Backing up data is hardly the end of the story. A large company must dissect its workflow before it knows which information it really needs. And companies don’t simply have information; they have people who massage it in ways that are never precisely the same.

Those people often write their own software, and that can become a problem if the person who wrote and ran the software becomes incapacitated. Good recovery plans need to take that into account, too. “It’s not a simplistic analysis,” says Ric Hughes, a manager in PricewaterhouseCoopers’ IT architecture practice. “It’s not unusual to take several weeks to look at the interdependencies of applications,” he adds. (For a walk-through on how to analyze the importance of different technology assets, see “Assessing Your IT Exposure,” p. 100.)

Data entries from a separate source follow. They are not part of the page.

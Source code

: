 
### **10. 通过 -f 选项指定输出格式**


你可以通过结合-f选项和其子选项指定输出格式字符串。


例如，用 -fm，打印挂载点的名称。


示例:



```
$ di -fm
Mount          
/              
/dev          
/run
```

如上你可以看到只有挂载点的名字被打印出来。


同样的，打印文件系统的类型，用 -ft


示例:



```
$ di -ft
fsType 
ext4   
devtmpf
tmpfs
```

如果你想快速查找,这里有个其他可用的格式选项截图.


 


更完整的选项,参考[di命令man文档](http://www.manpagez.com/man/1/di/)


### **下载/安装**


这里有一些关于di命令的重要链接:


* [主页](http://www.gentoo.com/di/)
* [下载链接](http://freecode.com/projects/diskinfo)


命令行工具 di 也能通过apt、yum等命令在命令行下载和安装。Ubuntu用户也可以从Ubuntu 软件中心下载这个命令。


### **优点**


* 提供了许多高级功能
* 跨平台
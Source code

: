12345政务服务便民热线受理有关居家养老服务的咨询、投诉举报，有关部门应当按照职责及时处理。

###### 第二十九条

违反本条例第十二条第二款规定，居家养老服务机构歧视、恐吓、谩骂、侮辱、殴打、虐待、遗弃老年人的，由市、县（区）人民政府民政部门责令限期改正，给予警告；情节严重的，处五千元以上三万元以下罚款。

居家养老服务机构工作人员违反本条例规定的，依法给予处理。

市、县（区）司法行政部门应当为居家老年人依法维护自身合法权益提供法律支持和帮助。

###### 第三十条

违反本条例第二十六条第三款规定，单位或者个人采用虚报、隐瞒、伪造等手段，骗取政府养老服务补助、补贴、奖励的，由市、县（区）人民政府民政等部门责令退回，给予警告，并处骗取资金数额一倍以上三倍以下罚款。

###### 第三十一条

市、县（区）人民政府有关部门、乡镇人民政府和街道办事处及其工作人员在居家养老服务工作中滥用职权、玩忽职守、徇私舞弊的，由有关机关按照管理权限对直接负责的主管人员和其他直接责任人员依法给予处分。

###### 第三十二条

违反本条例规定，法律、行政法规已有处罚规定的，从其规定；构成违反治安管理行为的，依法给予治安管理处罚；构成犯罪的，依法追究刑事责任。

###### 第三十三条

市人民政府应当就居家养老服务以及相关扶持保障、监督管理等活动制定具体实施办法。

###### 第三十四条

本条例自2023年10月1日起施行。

The “interdependencies” of people are at least as difficult to square. Beyond mere information, managers must worry about how to care for their people when things go wrong. Coordinating access to employee assistance programs, insurance and even retirement arrangements become more important than ever under those circumstances.

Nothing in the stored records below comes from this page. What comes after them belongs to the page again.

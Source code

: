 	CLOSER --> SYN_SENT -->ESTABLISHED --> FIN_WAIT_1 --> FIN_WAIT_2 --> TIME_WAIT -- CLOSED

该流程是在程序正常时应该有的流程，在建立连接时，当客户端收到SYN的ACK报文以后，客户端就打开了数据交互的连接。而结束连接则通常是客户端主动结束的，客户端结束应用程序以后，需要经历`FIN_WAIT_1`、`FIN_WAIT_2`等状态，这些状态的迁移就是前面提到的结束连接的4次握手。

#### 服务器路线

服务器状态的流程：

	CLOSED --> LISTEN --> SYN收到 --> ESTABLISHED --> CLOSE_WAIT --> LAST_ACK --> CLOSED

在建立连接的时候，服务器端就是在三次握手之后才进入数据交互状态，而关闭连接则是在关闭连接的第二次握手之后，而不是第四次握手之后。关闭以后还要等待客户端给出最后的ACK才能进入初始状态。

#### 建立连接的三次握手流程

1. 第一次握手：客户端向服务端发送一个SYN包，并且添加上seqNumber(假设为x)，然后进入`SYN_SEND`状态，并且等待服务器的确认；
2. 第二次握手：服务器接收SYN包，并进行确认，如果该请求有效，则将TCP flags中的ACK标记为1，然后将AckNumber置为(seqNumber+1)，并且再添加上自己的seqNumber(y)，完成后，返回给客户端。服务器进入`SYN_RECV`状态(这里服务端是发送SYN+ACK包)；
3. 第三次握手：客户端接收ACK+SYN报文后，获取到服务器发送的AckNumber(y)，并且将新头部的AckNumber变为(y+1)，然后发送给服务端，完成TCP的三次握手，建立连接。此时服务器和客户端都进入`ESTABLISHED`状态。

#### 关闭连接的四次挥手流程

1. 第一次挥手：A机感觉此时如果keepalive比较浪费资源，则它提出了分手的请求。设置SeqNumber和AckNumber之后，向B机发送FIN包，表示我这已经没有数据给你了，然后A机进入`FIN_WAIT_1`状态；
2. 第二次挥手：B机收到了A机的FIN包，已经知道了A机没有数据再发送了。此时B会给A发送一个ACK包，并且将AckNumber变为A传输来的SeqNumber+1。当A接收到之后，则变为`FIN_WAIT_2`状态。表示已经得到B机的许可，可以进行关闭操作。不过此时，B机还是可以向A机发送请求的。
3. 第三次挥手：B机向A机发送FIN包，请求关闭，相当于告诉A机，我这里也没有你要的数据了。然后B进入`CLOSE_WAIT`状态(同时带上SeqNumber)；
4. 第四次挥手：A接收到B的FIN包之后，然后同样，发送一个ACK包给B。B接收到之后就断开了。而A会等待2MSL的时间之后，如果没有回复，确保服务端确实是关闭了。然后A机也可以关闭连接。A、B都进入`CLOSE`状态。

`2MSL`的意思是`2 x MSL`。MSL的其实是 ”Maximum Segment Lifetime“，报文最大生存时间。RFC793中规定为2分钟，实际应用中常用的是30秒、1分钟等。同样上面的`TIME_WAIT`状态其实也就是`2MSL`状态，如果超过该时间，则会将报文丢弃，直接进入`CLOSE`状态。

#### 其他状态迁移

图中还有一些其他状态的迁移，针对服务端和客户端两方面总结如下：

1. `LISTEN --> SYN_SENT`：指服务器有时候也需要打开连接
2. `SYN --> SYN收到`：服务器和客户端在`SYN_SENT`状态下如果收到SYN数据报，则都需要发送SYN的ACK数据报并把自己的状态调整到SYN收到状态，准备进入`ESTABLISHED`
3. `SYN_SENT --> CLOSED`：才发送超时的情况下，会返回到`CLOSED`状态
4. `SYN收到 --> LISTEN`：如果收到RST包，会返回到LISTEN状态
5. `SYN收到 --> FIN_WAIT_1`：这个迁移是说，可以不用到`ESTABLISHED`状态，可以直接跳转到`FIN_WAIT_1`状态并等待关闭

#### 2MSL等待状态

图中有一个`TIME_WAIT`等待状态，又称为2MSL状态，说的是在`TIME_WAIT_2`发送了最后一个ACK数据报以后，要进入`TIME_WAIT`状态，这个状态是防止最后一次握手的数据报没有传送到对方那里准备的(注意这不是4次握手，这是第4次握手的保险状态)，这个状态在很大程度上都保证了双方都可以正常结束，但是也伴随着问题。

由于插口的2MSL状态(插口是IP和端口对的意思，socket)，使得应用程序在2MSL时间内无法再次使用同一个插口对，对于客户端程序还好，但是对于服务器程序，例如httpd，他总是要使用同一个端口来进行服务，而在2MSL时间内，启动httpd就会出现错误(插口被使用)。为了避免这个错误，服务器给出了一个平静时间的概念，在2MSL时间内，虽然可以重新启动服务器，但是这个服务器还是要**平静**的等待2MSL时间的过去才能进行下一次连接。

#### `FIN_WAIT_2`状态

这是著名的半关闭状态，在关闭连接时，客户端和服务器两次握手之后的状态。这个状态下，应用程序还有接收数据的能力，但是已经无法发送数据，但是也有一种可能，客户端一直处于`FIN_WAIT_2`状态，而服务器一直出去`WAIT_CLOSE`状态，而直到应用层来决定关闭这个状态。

While business-continuity providers can’t deal with every contingency, they can help with basics like providing space and equipment. A contract or subscription with an IBM or a SunGard works like an insurance policy, and in the event of a disaster, the costs—even at more than a million dollars a year—can be worth it.

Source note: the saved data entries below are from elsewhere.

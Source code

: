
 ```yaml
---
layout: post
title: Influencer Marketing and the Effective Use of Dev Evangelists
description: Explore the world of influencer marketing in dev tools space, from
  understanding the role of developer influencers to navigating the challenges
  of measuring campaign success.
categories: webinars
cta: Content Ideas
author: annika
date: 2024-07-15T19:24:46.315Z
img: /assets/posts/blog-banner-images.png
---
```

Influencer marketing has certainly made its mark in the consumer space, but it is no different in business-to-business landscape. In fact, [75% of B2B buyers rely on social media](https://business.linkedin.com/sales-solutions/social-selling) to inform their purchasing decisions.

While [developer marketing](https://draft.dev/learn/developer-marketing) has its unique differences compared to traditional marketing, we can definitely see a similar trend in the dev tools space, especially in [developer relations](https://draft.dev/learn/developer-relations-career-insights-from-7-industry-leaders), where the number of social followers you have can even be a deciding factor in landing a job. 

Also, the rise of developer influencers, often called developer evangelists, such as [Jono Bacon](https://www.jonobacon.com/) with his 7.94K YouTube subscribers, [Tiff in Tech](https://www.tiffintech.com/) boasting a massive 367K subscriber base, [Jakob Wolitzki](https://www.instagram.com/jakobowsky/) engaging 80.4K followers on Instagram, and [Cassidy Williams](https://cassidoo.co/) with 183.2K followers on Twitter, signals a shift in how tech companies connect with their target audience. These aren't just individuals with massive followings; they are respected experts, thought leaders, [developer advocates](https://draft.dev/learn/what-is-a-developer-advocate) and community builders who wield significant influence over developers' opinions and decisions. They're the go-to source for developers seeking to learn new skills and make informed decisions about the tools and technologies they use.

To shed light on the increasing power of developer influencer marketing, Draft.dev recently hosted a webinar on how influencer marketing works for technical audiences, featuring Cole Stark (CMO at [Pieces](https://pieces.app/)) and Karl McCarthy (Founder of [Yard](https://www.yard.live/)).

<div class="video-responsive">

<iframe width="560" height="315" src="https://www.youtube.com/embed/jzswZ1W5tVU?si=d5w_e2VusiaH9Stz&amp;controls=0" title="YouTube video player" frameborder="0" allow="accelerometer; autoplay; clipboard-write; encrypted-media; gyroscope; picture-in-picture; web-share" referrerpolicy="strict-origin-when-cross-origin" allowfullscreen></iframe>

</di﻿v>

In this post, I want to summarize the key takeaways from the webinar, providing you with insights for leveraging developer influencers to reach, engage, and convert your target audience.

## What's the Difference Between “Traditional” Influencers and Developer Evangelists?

Of the three major disaster recovery providers, IBM has the most multinational clients. SunGard’s strength lies in dealing with financial services companies. Comdisco has its share of financial services and manufacturing companies, but has been slow in adapting to the shift away from mainframes at many companies, says Julie Giera, an analyst with Giga Information Group.

It was troubled investments in Internet companies that forced Comdisco to file for bankruptcy and put its business continuity unit up for sale. Earlier this month, the company agreed to sell the division to SunGard for $825 million.

In the days following the World Trade Center attack, many companies sought to relocate operations to temporary workspaces in New Jersey and other places near Manhattan. In the chaos, many companies’ disaster plans came up short.

Employees of St. Paul Re, an insurer, safely fled the office building just a block from the Trade Center as soon as the first plane hit. Their contract with SunGard was supposed to give them daily backups, plus spare space in Hoboken, N.J., in case of dislocation. But the contract gave St. Paul Re only conditional dibs on the Hoboken site; others, who had paid more for the privilege, had priority.

In fact, a government agency did need that space. So St. Paul was out in the cold. Demand was so high that SunGard could offer space no closer than Boston or Chicago. St. Paul Re turned to its own offices in Morristown, N.J., 25 miles west of Manhattan, and had operations restored in three days. Many employees worked from home, others doubled up in Morristown. It was a headache, but the company kept operating.

What did Andrew Cole, St. Paul Re’s chief information officer, learn? “We’ll tweak the plan,” he says. “It definitely held up, but we need to get the space dedicated.”

St. Paul Re’s experience shows how disaster plans must constantly be updated. “The important thing is revisiting,” says Al Decker, director of security and privacy services at EDS. “Is the plan current? Is it tested?” If it is not, he says, the next disaster could be your company’s last.